A triclosan‐resistance protein from the soil metagenome is a novel enoyl‐acyl carrier protein reductase: Structure‐guided functional analysis

The synthetic biocide triclosan targets enoyl‐acyl carrier protein reductase(s) (ENR) in bacterial type II fatty acid biosynthesis. Screening and sequence analyses of the triclosan resistome from the soil metagenome identified a variety of triclosan‐resistance ENRs.
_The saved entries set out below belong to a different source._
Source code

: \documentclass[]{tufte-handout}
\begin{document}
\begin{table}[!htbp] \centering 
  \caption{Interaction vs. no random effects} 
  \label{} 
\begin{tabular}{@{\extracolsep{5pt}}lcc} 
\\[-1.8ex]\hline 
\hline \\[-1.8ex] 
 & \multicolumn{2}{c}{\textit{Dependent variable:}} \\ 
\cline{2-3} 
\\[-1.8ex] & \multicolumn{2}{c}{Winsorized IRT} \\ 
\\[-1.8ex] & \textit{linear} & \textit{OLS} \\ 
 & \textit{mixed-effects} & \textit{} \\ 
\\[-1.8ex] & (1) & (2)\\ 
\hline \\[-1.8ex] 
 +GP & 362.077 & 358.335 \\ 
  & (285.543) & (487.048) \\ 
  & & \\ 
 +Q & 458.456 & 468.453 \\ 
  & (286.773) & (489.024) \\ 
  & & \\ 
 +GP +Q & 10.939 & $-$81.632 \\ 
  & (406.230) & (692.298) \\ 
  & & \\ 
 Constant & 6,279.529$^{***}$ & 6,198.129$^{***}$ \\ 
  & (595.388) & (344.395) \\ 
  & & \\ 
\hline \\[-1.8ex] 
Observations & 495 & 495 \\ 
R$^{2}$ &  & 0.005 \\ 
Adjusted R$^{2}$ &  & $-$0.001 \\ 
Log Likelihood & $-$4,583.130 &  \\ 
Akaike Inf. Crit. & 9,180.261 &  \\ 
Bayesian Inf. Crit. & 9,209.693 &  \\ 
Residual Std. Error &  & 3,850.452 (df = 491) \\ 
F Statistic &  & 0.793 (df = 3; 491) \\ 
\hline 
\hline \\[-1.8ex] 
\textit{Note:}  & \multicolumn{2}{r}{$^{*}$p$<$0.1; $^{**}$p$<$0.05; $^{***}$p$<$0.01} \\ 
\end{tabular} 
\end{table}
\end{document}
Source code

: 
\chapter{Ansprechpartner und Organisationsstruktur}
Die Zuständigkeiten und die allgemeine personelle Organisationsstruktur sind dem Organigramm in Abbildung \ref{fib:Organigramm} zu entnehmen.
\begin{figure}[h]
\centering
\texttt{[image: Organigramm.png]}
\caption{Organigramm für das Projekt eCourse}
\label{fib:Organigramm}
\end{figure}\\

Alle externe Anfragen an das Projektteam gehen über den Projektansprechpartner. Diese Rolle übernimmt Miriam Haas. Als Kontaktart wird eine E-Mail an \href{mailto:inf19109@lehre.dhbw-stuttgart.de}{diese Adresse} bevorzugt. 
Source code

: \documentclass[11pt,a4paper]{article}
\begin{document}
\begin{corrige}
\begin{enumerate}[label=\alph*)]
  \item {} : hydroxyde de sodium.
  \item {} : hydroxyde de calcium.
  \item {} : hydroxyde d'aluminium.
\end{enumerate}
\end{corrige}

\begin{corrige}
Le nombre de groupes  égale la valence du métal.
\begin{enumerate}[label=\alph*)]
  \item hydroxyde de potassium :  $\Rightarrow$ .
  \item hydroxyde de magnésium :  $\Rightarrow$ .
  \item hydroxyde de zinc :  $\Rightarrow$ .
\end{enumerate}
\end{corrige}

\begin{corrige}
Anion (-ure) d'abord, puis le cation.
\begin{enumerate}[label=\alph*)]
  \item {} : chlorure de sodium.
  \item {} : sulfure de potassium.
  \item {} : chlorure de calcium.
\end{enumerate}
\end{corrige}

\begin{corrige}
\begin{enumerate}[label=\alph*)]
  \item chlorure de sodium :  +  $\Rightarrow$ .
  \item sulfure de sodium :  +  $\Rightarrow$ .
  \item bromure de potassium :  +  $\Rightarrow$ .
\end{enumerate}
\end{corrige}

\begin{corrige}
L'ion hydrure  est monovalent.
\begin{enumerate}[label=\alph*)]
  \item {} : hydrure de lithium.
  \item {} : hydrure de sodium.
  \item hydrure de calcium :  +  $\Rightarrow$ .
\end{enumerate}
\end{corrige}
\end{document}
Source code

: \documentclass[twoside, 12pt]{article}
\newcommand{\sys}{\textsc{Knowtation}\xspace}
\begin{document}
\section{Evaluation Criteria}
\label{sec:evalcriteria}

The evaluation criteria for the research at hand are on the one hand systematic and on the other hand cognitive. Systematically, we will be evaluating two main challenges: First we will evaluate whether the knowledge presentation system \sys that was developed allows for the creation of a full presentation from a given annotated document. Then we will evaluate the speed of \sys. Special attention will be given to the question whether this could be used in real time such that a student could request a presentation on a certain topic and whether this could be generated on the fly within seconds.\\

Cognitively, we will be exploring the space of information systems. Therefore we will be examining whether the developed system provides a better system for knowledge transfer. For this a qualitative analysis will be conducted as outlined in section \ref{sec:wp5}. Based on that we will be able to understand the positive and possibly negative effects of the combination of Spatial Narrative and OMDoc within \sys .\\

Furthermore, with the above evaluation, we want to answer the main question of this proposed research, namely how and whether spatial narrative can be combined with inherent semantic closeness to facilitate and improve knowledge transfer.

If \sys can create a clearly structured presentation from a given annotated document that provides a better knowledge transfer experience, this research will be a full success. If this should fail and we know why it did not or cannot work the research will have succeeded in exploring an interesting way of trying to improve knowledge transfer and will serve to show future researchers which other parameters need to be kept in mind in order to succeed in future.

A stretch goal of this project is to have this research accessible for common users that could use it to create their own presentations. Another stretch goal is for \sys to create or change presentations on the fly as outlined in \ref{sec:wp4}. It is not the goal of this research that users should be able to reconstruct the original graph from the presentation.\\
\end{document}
Interestingly, the mode of triclosan resistance by one hypothetical protein was elusive, mainly due to a lack of sequence similarity with other proteins that mediate triclosan resistance. Here, we carried out a structure‐based function prediction of the hypothetical protein, herein referred to as FabMG, and in vivo and in vitro functional analyses. The crystal structure of FabMG showed limited structural homology with FabG and FabI, which are also involved in type II fatty acid synthesis. In vivo complementation and in vitro activity assays indicated that FabMG is functionally a FabI‐type ENR that employs NADH as a coenzyme. Variations in the sequence and structure of FabMG are likely responsible for inefficient binding of triclosan, resulting in triclosan resistance. These data unravel a previously uncharacterized FabMG, which is prevalent in various microbes in triclosan‐contaminated environments and provide mechanistic insight into triclosan resistance. The synthetic biocide triclosan targets and inhibits FabI, an enoyl‐acyl carrier protein reductase (ENR) involved in bacterial type II fatty acid synthesis. Here, we provide structural and functional evidences that a triclosan‐resistance enzyme FabMG from the soil metagenome is functionally a FabI‐type ENR, but variations in the sequence and structure of FabMG could be responsible for inefficient binding of triclosan, resulting in triclosan resistance.